> What is expected
Find the lines below in which the string "resource" occurs. Copy each one.

> Records to process
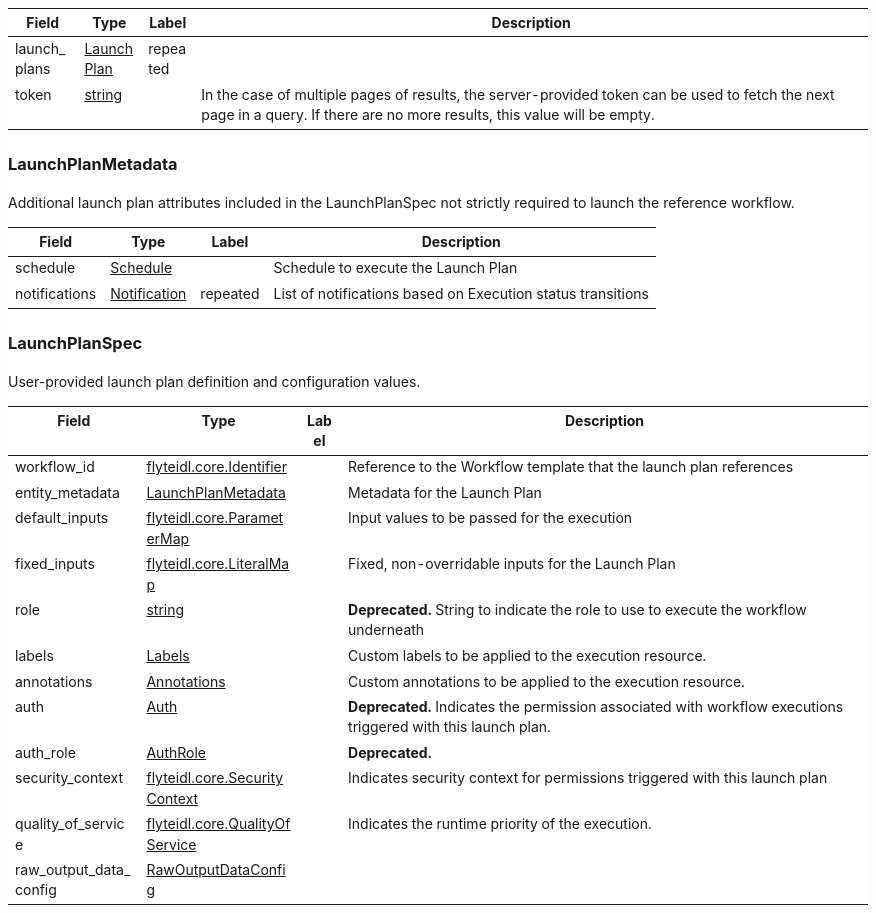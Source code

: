 
| Field | Type | Label | Description |
| ----- | ---- | ----- | ----------- |
| launch_plans | [LaunchPlan](#flyteidl.admin.LaunchPlan) | repeated |  |
| token | [string](#string) |  | In the case of multiple pages of results, the server-provided token can be used to fetch the next page in a query. If there are no more results, this value will be empty. |






<a name="flyteidl.admin.LaunchPlanMetadata"></a>

### LaunchPlanMetadata
Additional launch plan attributes included in the LaunchPlanSpec not strictly required to launch
the reference workflow.


| Field | Type | Label | Description |
| ----- | ---- | ----- | ----------- |
| schedule | [Schedule](#flyteidl.admin.Schedule) |  | Schedule to execute the Launch Plan |
| notifications | [Notification](#flyteidl.admin.Notification) | repeated | List of notifications based on Execution status transitions |






<a name="flyteidl.admin.LaunchPlanSpec"></a>

### LaunchPlanSpec
User-provided launch plan definition and configuration values.


| Field | Type | Label | Description |
| ----- | ---- | ----- | ----------- |
| workflow_id | [flyteidl.core.Identifier](#flyteidl.core.Identifier) |  | Reference to the Workflow template that the launch plan references |
| entity_metadata | [LaunchPlanMetadata](#flyteidl.admin.LaunchPlanMetadata) |  | Metadata for the Launch Plan |
| default_inputs | [flyteidl.core.ParameterMap](#flyteidl.core.ParameterMap) |  | Input values to be passed for the execution |
| fixed_inputs | [flyteidl.core.LiteralMap](#flyteidl.core.LiteralMap) |  | Fixed, non-overridable inputs for the Launch Plan |
| role | [string](#string) |  | **Deprecated.** String to indicate the role to use to execute the workflow underneath |
| labels | [Labels](#flyteidl.admin.Labels) |  | Custom labels to be applied to the execution resource. |
| annotations | [Annotations](#flyteidl.admin.Annotations) |  | Custom annotations to be applied to the execution resource. |
| auth | [Auth](#flyteidl.admin.Auth) |  | **Deprecated.** Indicates the permission associated with workflow executions triggered with this launch plan. |
| auth_role | [AuthRole](#flyteidl.admin.AuthRole) |  | **Deprecated.**  |
| security_context | [flyteidl.core.SecurityContext](#flyteidl.core.SecurityContext) |  | Indicates security context for permissions triggered with this launch plan |
| quality_of_service | [flyteidl.core.QualityOfService](#flyteidl.core.QualityOfService) |  | Indicates the runtime priority of the execution. |
| raw_output_data_config | [RawOutputDataConfig](#flyteidl.admin.RawOutputDataConfig) |  |  |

> Solution to this task
| labels | [Labels](#flyteidl.admin.Labels) |  | Custom labels to be applied to the execution resource. |
| annotations | [Annotations](#flyteidl.admin.Annotations) |  | Custom annotations to be applied to the execution resource. |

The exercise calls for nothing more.